As necessidades de cada um, só cada um poderá senti-las. Os outros questionarão se serão necessidades ou caprichos. Não devemos julgar as necessidades ou caprichos dos outros a menos que nos prejudiquem a nós. Massacrada fui eu durante anos por muitas pessoas, mas acho que isso é a cruz de sermos humanos. Seres reles e egoístas que só pensam no seu bem estar, assim somos. Uns mais que outros sem dúvida. Os sem egoísmo ascendem às divindades, os egoístas 100 % ascendem a uma fama perene. Os medianos são os comuns, só os próximos reparam até onde vai o egoísmo, ligado à insensibilidade perante as necessidades do outro.


Senti eu que me roubavam o meu necessário. Isso foi o meu calcanhar de Aquiles. Poderia eu desculpar gozarem as minhas necessidades/ caprichos dos outros. Isso também eu faço, impossível lermos a mente de quem quer que seja. Agora roubarem-me é que não acho certo, tirarem me o que é meu por direito acho ultrajante! Se me tiram as minhas necessidades, tiram me a minha vida, obrigam me a recomeçar de novo. Para quê recomeçar? Custa perder tudo por nada.


É a espiral do caos: pessoas supra egoístas que me roubam tornam me mais egoísta. Fico angustiada porque me recuso a compreender mais o ser humano. Agora por exemplo, a Rosinha, utente assídua da biblioteca, dos seus 40 anos, veio falar comigo de mundos da cabeça dela. Pergunta-me se a prateleira 2 é para meninos da escola. Não a percebo, não há prateleiras, não há números, nem livros escolares. Digo que não, mas não explico como funciona. Calo-me e faço o que estava a fazer. Egoísmo.

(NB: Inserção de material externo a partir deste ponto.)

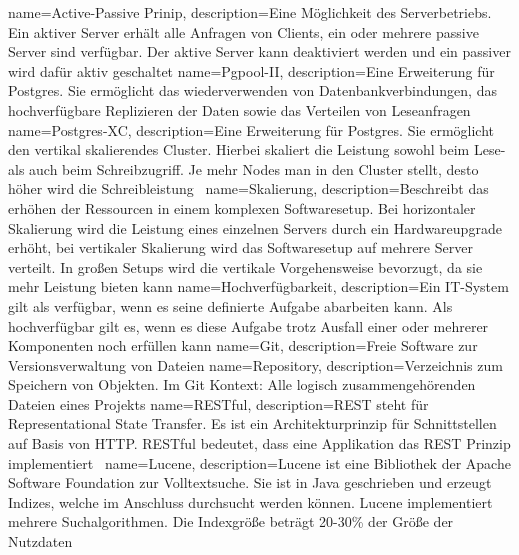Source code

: {
  name=Active-Passive Prinip,
  description={Eine Möglichkeit des Serverbetriebs. Ein aktiver Server erhält
               alle Anfragen von Clients, ein oder mehrere passive Server sind
               verfügbar. Der aktive Server kann deaktiviert werden und ein
               passiver wird dafür aktiv geschaltet}
}
{
  name=Pgpool-II,
  description={Eine Erweiterung für Postgres. Sie ermöglicht das
               wiederverwenden von Datenbankverbindungen, das hochverfügbare
               Replizieren der Daten sowie das Verteilen von
               Leseanfragen~\cite{pgpool}}
}
{
  name=Postgres-XC,
  description={Eine Erweiterung für Postgres. Sie ermöglicht den vertikal
               skalierendes Cluster. Hierbei skaliert die Leistung sowohl beim
               Lese- als auch beim Schreibzugriff. Je mehr Nodes man in den
               Cluster stellt, desto höher wird die
               Schreibleistung~\cite{postgres-xc}}
}
{
  name=Skalierung,
  description={Beschreibt das erhöhen der Ressourcen in einem komplexen
               Softwaresetup. Bei horizontaler Skalierung wird die Leistung
               eines einzelnen Servers durch ein Hardwareupgrade erhöht,
               bei vertikaler Skalierung wird das Softwaresetup auf mehrere
               Server verteilt. In großen Setups wird die vertikale
               Vorgehensweise bevorzugt, da sie mehr Leistung bieten kann}
}
{
  name=Hochverfügbarkeit,
  description={Ein IT-System gilt als verfügbar, wenn es seine definierte
               Aufgabe abarbeiten kann. Als hochverfügbar gilt es, wenn es
               diese Aufgabe trotz Ausfall einer oder mehrerer Komponenten noch
               erfüllen kann}
}
{
  name=Git,
  description={Freie Software zur Versionsverwaltung von Dateien}
}
{
  name=Repository,
  description={Verzeichnis zum Speichern von Objekten. Im Git Kontext: Alle
               logisch zusammengehörenden Dateien eines Projekts}
}
{
  name=RESTful,
  description={REST steht für Representational State Transfer. Es ist ein
               Architekturprinzip für Schnittstellen auf Basis von HTTP.
               RESTful bedeutet, dass eine Applikation das REST Prinzip
               implementiert~\cite{fielding2000architectural}}
}
{
  name=Lucene,
  description={Lucene ist eine Bibliothek der Apache Software Foundation zur
               Volltextsuche. Sie ist in Java geschrieben und erzeugt Indizes,
               welche im Anschluss durchsucht werden können. Lucene
               implementiert mehrere Suchalgorithmen. Die Indexgröße beträgt
               20-30\% der Größe der Nutzdaten~\cite{lucene_features}}
}
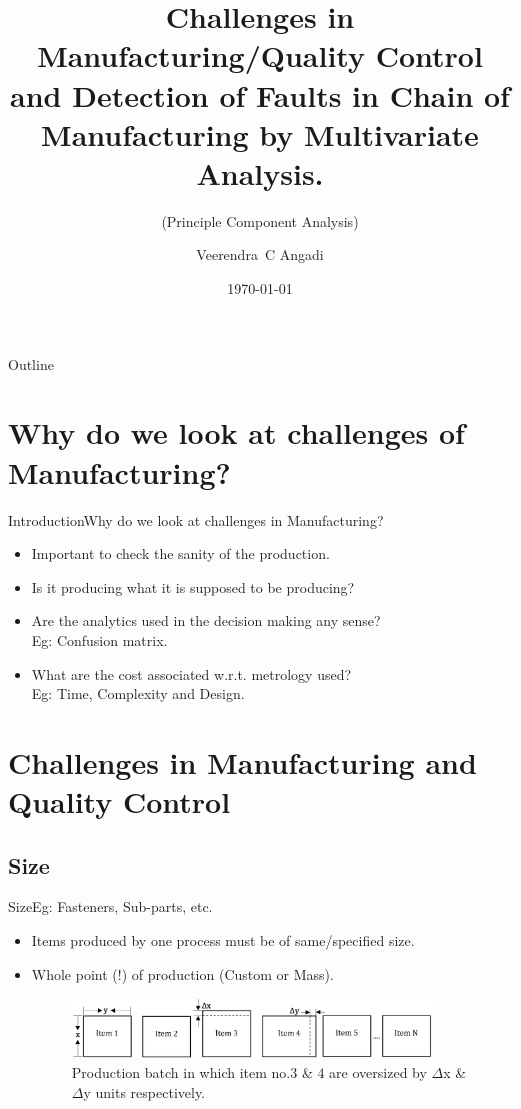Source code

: \documentclass{beamer}
\title[Challenges in Mnfg/QC and Faults Detection using PCA]{Challenges in Manufacturing/Quality Control and Detection of Faults in Chain of Manufacturing by Multivariate Analysis.}
\subtitle{(Principle Component Analysis)}
\author{Veerendra~C Angadi}
\institute[University of Sheffield] %
{
  Department of Electronic and Electrical Engineering,\\
  George Porter Building, Red Hill - Broad Lane,\\
  University of Sheffield - S3 7HQ
}
\date{\today}
\begin{document}
\begin{frame}
  \titlepage
\end{frame}

\begin{frame}{Outline}
  \tableofcontents
\end{frame}

\section{Why do we look at challenges of Manufacturing?}


\begin{frame}{Introduction}{Why do we look at challenges in Manufacturing?}
  \begin{itemize}
    \item Important to check the sanity of the production.
    \item Is it producing what it is supposed to be producing?
    \item Are the analytics used in the decision making any sense? \\ Eg: Confusion matrix.
    \item What are the cost associated w.r.t. metrology used? \\ Eg: Time, Complexity and Design.
  \end{itemize}
\end{frame}

\section{Challenges in Manufacturing and Quality Control}

\subsection{Size}

\begin{frame}{Size}{Eg: Fasteners, Sub-parts, etc.}
  \begin{itemize}
  \item { Items produced by one process must be of same/specified size.
        \pause }
  \item Whole point (!) of production (Custom or Mass).

  \begin{figure}
    \includegraphics[width=0.9\textwidth]{size}
    \caption{Production batch in which item no.$3$ \& $4$ are oversized by $\Delta$x \& $\Delta$y units respectively.}
    \label{fig:size_line}
  \end{figure}

  \end{itemize}
\end{frame}
\end{document}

Roubaram-me hoje, Rosinha, preciso de uns dias para voltar a ser o que era... Entendes isso? Roubaram-me, sim. Comida, roupa, pedaços da minha filha, o meu sustento. Sou eu só, Rosinha, sinto me mais só sem as minhas coisas. Tu também és só no teu mundo, mas tu estás bem. Não choras quando te roubam, não te faz diferença pois não? Eu vivo para as minhas necessidades. Tenho consciência que preciso de dinheiro para comer. Tu não cozinhas pois não? E quando o teu pai ficar velhinho e já não puder te trazer à biblioteca, Rosinha, vais chorar? Pois Rosinha, é como eu. Pouco tenho e o pouco já não é meu.



Os que me roubaram pouco têm. Menos do que eu. Não devem ter casa, nem emprego. Devem ter mais filhos para alimentar. Mas o que eu tenho não chega para eles e para mim... Eles deviam saber isso... Porque não roubam pessoas ricas? Pessoas que não contam os tostões? Pessoas que ostentam dinheiro? Roubaram-me as batatas e as cebolas. Tiraram-me a mim para comerem eles. Eu ia come-las. Juro. Pouco deito fora. O que deito penso que é para os pobres. Eu dou o que posso, não me roubem.



Mundo injusto em que vivemos. Ja nao se pode contar com o apoio de ninguém. Exigem, riem se da desgraça dos outros, pobres dos pobres e dos pedintes. Pedi uma mão, mas não era estalada que queria.


Em vez de contar com o apoio do mundo prefiro viver no teu mundo, Rosinha. Seremos duas, já não estaremos sozinhas.